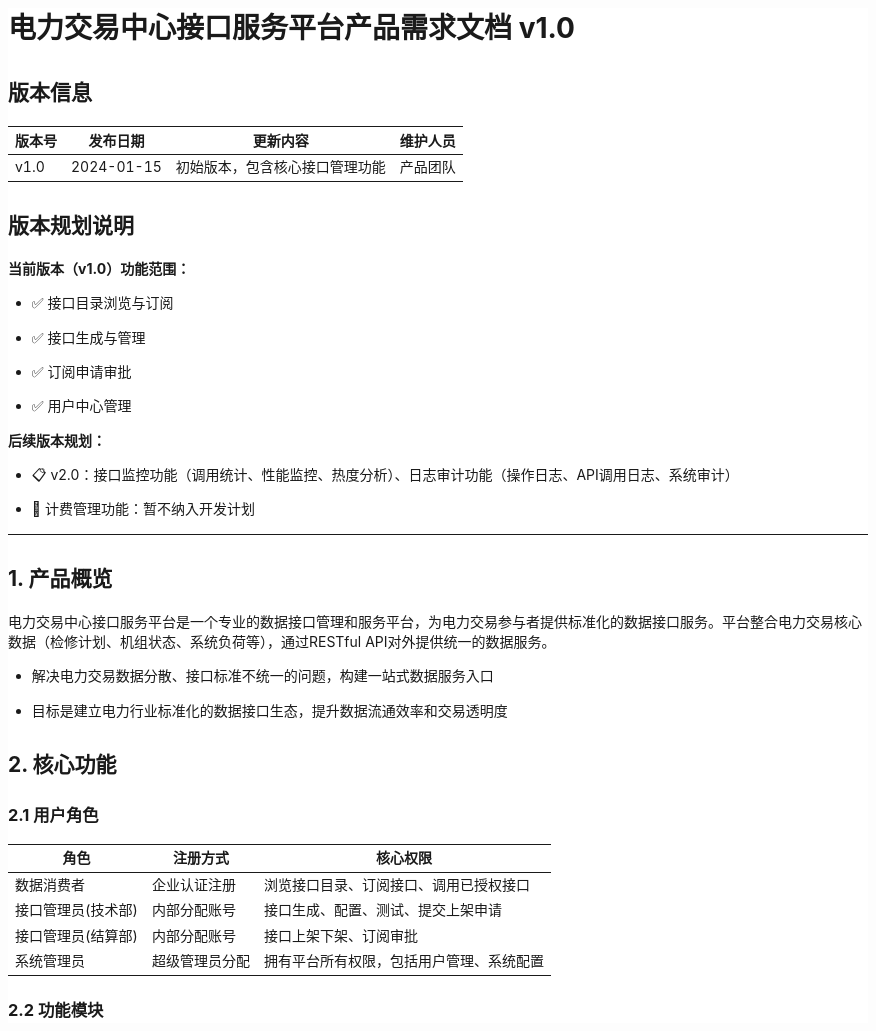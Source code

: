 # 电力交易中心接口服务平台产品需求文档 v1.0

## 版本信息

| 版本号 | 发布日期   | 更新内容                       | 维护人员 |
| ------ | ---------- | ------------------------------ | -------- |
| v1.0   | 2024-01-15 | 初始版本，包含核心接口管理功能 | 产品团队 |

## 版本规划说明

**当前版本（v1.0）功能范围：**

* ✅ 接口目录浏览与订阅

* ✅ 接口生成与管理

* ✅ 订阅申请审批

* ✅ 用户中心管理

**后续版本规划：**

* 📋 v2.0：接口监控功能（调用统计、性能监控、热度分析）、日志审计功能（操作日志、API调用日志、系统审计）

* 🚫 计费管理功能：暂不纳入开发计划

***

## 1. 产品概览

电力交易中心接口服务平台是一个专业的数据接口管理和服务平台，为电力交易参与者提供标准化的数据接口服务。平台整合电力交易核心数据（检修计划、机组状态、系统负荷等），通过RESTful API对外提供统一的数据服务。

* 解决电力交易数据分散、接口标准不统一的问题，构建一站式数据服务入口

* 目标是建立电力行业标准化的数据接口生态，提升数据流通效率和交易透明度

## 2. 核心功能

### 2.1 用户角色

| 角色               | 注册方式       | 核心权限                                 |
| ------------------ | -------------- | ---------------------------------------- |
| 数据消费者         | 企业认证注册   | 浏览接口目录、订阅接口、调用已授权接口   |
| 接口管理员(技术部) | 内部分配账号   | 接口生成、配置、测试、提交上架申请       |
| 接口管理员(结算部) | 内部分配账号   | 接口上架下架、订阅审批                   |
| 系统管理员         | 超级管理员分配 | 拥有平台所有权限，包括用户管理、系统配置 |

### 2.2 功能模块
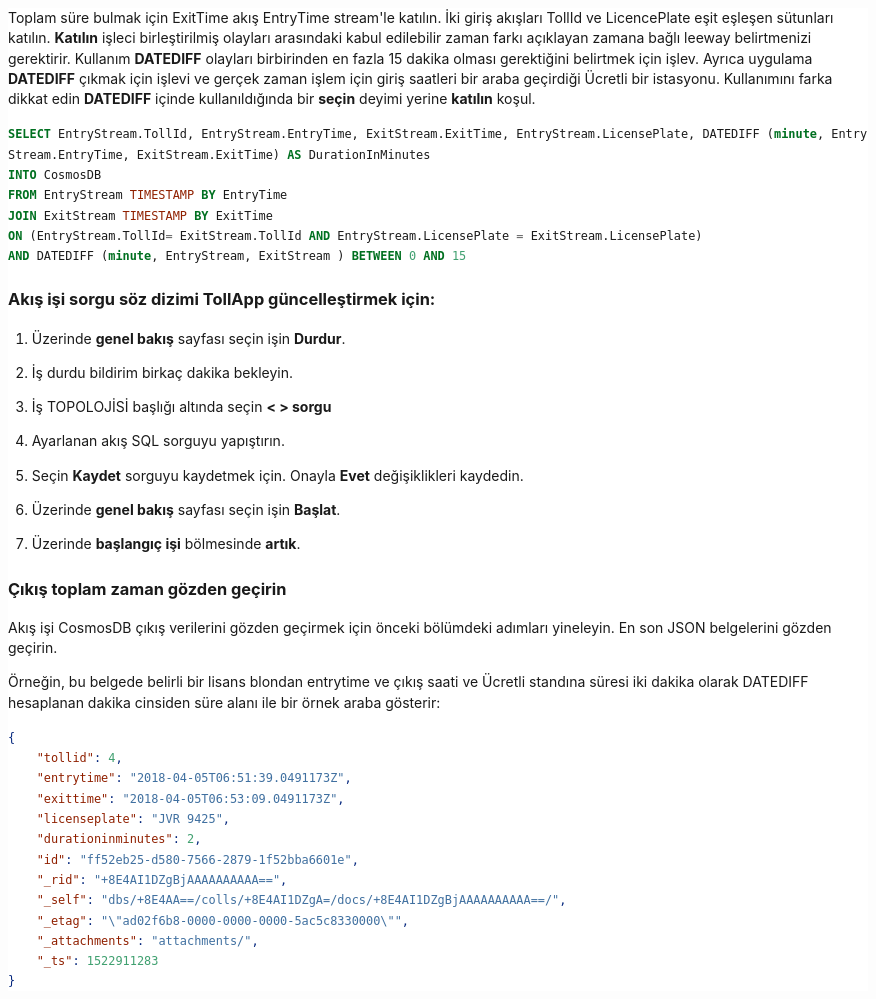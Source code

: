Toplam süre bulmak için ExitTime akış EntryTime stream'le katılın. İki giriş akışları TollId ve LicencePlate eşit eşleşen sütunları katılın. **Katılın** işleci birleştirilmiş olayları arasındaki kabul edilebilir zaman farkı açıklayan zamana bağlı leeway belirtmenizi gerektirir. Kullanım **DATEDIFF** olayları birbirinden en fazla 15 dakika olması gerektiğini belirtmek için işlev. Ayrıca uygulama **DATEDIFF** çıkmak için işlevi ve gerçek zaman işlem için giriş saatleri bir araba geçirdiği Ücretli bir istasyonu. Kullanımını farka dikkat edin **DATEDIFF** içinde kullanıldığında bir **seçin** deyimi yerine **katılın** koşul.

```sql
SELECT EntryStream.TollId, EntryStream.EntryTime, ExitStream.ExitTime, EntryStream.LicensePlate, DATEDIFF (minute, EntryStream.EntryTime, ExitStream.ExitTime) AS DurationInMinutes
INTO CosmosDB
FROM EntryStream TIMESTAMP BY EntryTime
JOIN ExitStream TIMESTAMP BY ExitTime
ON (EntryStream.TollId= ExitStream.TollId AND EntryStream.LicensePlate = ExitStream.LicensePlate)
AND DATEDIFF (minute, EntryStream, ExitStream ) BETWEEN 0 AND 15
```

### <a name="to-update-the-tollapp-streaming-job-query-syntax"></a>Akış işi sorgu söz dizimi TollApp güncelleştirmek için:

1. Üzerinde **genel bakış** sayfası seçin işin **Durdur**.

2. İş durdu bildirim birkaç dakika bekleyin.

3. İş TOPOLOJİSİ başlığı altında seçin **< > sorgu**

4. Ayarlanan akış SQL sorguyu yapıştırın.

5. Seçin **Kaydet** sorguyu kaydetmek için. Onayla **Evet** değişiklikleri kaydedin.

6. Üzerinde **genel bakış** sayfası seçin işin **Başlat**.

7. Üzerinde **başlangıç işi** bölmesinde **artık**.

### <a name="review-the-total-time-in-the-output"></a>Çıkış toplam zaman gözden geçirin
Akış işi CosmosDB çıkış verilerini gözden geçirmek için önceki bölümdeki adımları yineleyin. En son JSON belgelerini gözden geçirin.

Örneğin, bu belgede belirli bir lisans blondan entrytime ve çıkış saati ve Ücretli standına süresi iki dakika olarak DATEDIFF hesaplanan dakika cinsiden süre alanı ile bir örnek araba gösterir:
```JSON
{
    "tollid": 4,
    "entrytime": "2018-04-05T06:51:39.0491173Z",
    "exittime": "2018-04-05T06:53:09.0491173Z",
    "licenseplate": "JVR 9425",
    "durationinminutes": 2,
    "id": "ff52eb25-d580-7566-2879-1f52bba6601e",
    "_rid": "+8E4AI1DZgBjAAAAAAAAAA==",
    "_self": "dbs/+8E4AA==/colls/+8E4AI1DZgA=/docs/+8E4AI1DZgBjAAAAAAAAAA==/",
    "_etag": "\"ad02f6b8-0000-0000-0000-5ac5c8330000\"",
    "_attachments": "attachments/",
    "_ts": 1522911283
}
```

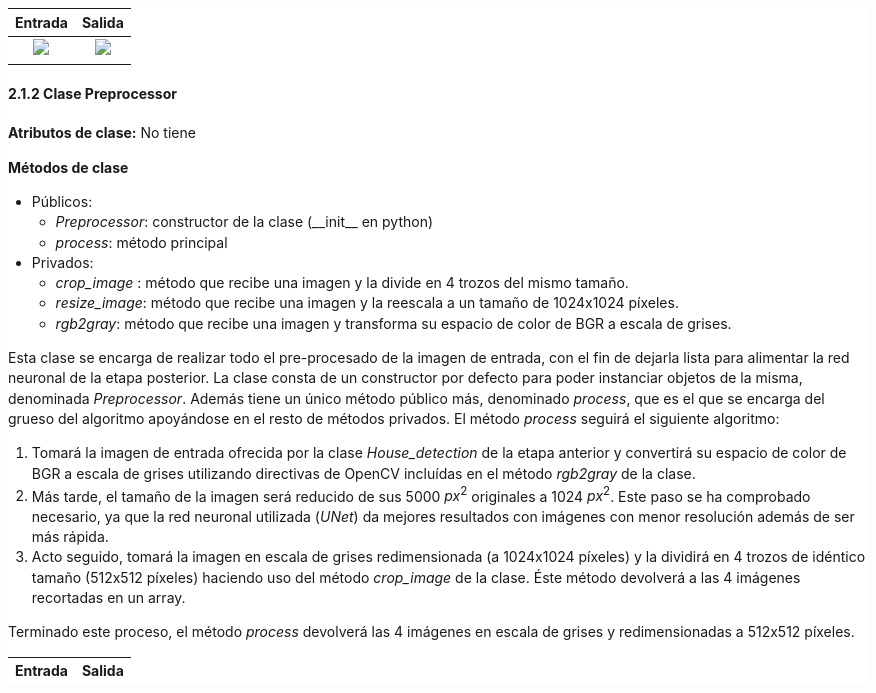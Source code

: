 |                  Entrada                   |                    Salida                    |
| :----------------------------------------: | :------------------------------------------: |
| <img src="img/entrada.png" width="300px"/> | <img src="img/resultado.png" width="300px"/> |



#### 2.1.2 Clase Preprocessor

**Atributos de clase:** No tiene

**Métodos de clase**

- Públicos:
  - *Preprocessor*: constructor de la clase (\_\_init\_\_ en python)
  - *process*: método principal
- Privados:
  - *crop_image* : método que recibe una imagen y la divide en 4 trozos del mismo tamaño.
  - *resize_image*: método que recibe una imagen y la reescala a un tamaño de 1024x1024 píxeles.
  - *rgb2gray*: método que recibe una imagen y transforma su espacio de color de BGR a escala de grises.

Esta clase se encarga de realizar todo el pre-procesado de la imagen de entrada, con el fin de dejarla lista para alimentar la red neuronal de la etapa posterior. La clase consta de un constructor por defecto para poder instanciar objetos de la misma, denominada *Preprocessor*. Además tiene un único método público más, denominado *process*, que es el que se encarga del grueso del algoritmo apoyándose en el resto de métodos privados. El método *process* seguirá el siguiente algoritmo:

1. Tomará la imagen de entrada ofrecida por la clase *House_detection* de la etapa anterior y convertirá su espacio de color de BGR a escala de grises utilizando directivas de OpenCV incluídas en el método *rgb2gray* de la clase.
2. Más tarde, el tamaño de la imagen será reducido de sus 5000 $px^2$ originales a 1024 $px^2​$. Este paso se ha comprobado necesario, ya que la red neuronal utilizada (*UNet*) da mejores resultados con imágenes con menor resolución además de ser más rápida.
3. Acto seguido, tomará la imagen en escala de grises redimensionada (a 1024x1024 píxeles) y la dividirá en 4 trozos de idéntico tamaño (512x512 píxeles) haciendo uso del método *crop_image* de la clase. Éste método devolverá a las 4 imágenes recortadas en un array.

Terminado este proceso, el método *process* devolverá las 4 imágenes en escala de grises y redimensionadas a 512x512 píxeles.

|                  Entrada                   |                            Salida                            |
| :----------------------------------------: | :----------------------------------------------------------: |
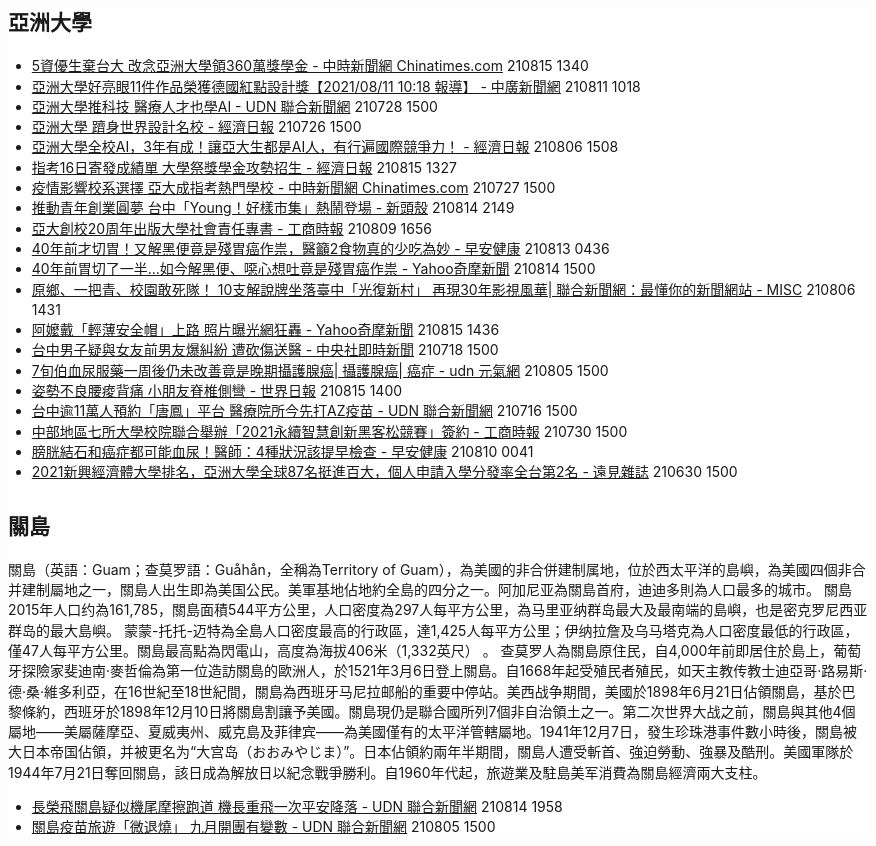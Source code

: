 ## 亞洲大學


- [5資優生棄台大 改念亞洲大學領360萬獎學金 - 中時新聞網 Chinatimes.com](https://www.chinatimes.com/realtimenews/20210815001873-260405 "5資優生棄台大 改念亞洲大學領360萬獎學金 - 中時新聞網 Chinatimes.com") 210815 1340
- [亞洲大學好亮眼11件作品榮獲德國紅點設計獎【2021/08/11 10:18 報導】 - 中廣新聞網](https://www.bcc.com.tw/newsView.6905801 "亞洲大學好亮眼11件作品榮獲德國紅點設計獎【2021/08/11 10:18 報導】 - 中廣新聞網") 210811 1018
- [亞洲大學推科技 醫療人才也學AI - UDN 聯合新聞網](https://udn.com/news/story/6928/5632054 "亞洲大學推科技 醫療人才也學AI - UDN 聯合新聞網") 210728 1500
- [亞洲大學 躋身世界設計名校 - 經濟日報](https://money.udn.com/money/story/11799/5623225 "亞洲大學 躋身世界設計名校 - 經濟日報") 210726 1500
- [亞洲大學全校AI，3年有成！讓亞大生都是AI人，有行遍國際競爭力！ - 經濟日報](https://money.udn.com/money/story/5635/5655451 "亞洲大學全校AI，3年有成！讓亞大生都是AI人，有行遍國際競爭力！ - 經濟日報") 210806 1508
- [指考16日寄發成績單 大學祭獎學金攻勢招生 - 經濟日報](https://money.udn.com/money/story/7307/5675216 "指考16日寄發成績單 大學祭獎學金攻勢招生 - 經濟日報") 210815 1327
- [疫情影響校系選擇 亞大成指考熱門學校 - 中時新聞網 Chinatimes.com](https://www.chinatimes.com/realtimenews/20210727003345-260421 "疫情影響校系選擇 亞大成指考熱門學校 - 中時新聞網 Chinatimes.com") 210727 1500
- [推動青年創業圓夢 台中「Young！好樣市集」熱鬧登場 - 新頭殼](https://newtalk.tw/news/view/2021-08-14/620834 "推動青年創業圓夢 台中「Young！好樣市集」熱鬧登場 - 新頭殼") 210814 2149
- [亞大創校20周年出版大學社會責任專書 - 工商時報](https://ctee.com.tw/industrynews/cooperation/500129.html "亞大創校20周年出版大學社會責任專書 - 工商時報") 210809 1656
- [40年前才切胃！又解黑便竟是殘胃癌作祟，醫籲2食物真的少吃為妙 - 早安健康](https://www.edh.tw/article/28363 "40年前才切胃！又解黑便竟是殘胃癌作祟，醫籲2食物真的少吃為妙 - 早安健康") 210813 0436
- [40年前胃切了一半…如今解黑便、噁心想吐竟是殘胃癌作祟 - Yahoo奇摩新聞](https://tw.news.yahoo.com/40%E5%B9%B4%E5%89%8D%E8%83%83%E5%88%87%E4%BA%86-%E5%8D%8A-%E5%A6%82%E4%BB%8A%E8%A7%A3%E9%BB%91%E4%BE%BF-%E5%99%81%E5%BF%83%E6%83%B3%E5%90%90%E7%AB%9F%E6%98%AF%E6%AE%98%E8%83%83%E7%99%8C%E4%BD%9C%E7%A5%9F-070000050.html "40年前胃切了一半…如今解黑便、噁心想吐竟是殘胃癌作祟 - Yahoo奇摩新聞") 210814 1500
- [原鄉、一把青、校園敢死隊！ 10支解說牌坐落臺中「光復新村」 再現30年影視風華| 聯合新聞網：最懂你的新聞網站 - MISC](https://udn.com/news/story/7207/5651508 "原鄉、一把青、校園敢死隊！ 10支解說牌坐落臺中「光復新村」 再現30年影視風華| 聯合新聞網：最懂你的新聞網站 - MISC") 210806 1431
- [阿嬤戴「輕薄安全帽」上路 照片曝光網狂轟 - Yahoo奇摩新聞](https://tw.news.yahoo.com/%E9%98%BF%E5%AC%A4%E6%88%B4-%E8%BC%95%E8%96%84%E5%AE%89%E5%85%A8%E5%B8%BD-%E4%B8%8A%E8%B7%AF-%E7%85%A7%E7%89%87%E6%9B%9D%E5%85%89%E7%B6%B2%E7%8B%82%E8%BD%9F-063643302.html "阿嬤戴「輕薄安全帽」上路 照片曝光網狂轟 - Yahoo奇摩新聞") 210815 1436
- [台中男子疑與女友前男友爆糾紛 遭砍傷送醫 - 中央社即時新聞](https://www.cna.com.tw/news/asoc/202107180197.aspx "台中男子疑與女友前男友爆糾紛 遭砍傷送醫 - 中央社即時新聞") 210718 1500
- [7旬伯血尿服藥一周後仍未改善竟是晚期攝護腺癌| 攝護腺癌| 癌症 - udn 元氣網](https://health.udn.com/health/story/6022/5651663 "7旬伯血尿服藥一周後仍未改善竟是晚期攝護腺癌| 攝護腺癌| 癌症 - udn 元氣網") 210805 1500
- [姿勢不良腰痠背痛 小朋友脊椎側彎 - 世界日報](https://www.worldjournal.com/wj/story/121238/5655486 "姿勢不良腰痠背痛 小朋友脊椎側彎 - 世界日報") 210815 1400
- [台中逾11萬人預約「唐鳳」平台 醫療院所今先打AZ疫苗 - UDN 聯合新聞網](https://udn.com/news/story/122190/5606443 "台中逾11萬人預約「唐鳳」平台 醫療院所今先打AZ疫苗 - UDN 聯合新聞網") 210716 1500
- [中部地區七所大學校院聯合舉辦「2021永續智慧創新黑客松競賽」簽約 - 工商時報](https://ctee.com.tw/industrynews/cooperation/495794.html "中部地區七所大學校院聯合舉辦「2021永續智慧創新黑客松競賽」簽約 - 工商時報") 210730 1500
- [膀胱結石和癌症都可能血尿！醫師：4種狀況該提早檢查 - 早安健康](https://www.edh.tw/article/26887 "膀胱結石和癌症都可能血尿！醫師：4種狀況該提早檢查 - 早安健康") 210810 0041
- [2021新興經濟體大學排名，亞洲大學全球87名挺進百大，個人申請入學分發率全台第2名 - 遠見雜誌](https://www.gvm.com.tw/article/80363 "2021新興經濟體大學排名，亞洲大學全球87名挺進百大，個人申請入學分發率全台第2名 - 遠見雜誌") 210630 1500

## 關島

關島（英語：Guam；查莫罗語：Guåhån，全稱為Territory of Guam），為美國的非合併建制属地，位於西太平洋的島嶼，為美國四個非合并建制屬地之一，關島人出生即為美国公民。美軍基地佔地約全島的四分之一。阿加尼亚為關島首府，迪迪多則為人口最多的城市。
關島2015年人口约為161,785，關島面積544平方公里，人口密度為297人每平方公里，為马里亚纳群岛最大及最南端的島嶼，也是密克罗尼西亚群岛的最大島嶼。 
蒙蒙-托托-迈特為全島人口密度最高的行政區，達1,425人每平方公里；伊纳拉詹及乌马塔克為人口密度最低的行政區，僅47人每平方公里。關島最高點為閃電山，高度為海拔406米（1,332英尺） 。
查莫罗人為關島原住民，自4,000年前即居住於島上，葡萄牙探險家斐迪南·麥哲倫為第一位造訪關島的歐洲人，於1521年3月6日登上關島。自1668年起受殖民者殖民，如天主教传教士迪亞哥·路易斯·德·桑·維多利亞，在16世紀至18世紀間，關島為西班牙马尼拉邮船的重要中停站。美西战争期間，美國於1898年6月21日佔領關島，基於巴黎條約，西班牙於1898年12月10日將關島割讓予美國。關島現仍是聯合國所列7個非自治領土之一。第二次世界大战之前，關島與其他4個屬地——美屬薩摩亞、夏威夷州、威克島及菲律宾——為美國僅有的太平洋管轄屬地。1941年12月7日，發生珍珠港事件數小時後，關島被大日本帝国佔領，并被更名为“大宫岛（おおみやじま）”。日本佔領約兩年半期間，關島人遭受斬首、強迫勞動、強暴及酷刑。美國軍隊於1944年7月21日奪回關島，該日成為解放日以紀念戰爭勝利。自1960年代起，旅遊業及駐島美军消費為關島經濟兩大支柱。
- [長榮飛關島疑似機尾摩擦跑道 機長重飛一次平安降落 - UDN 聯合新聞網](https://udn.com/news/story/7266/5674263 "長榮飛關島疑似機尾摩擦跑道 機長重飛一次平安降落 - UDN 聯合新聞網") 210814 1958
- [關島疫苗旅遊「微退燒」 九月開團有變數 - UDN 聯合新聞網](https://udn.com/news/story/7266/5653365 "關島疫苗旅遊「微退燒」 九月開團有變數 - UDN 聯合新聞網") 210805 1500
|---|
About this exercise: Only one stretch of the listing above is to be duplicated: the lines from the one containing "超级管理员分配 | 拥有平台所有权限，包括用户管理、系统配置 |" through the one containing "zaman gözden geçirin", both included. Copy them exactly, minus the pictures.

Output for this exercise:
| 系统管理员         | 超级管理员分配 | 拥有平台所有权限，包括用户管理、系统配置 |

### 2.2 功能模块
Source code

:Toplam süre bulmak için ExitTime akış EntryTime stream'le katılın. İki giriş akışları TollId ve LicencePlate eşit eşleşen sütunları katılın. **Katılın** işleci birleştirilmiş olayları arasındaki kabul edilebilir zaman farkı açıklayan zamana bağlı leeway belirtmenizi gerektirir. Kullanım **DATEDIFF** olayları birbirinden en fazla 15 dakika olması gerektiğini belirtmek için işlev. Ayrıca uygulama **DATEDIFF** çıkmak için işlevi ve gerçek zaman işlem için giriş saatleri bir araba geçirdiği Ücretli bir istasyonu. Kullanımını farka dikkat edin **DATEDIFF** içinde kullanıldığında bir **seçin** deyimi yerine **katılın** koşul.

```sql
SELECT EntryStream.TollId, EntryStream.EntryTime, ExitStream.ExitTime, EntryStream.LicensePlate, DATEDIFF (minute, EntryStream.EntryTime, ExitStream.ExitTime) AS DurationInMinutes
INTO CosmosDB
FROM EntryStream TIMESTAMP BY EntryTime
JOIN ExitStream TIMESTAMP BY ExitTime
ON (EntryStream.TollId= ExitStream.TollId AND EntryStream.LicensePlate = ExitStream.LicensePlate)
AND DATEDIFF (minute, EntryStream, ExitStream ) BETWEEN 0 AND 15
```

### <a name="to-update-the-tollapp-streaming-job-query-syntax"></a>Akış işi sorgu söz dizimi TollApp güncelleştirmek için:

1. Üzerinde **genel bakış** sayfası seçin işin **Durdur**.

2. İş durdu bildirim birkaç dakika bekleyin.

3. İş TOPOLOJİSİ başlığı altında seçin **< > sorgu**

4. Ayarlanan akış SQL sorguyu yapıştırın.

5. Seçin **Kaydet** sorguyu kaydetmek için. Onayla **Evet** değişiklikleri kaydedin.

6. Üzerinde **genel bakış** sayfası seçin işin **Başlat**.

7. Üzerinde **başlangıç işi** bölmesinde **artık**.

### <a name="review-the-total-time-in-the-output"></a>Çıkış toplam zaman gözden geçirin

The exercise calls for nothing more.